I respect Antonioni, one of the greatest Italian director, and after 5 minutes of the film, I have a hunch that I would fall in love with this one when I see the protagonists are on their way to an unknown island, but sadly the truth turns out, it is an illusion more than a hunch. After the disappearance of Anna and the island, my interests diminishes little by little. There is no adventure ahead, as running around 150 minutes, the rest is tiring.
One big problem is the cast, I must say that I have tried my best, but I fail to see any chemistry between Gabriele Ferzetti and Monica Vitti, I think the former should take the fully blame as his hollow performance and charmless appearance really gets into my nerves (maybe 50 years ago, the appreciation of the beautiful for sure totally different from now). I understand it is also Antonioni’s intention to fade out the performances, but should at least have provided us some real eye-candy for audiences to chew or simply don’t allow the camera lingering or focusing too much upon them as it is still a film, not a documentary (which should be a professional integrity for a film director), take another comparison with Picnic at Hanging Rock (1975), which is much more decent to show how to use the marvelous natural sceneries to influence the audience. Monica Vitti is beautiful but I prefer her supporting role in La Notte one year later (personally I love La Notte more).

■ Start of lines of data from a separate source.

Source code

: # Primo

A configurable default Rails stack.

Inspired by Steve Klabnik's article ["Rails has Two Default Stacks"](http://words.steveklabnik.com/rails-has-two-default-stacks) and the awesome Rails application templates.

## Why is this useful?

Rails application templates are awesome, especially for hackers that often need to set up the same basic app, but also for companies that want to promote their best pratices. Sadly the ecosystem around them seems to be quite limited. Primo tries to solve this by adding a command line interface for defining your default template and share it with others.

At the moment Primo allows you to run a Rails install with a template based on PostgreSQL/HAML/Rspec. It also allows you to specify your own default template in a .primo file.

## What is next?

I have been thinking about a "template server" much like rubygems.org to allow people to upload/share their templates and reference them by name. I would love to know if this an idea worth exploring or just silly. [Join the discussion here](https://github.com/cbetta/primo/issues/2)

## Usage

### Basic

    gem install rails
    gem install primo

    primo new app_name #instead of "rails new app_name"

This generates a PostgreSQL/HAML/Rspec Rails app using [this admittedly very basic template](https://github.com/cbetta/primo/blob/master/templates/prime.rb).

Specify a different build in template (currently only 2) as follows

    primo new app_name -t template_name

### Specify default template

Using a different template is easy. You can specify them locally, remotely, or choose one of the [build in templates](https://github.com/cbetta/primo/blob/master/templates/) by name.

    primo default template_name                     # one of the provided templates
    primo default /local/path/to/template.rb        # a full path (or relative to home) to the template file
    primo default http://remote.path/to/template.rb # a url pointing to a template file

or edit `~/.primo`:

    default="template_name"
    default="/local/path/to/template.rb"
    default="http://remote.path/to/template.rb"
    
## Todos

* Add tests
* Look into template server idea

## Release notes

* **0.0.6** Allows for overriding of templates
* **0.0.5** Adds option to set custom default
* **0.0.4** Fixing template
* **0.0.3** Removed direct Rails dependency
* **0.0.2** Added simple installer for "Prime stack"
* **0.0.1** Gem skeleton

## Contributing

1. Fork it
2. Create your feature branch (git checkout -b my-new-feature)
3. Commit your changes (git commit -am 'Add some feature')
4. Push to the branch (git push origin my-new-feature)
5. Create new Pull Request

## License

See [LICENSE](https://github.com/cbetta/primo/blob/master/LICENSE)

Beautiful shots penetrates in every scene, which I cannot deny, but in my opinion the images should always serve the characters, otherwise why just watch some exquisite landscape documents instead. When the background becomes the foreground, certainly it is another way to shot films, just I don’t have the appetite for that. For me, it is not surprise that this film could gain so much admiration 50 years ago, but time passes, few classics could remain their high reputation from generations to come. It is an inconvenient truth, otherwise we are really not evolving. So maybe the film’s importance is largely due to its role as a vanguard, which has initiated a new era for so-called art films since 1960s, still I will not hesitate to stand my ground as I am always stick to my real afterthought.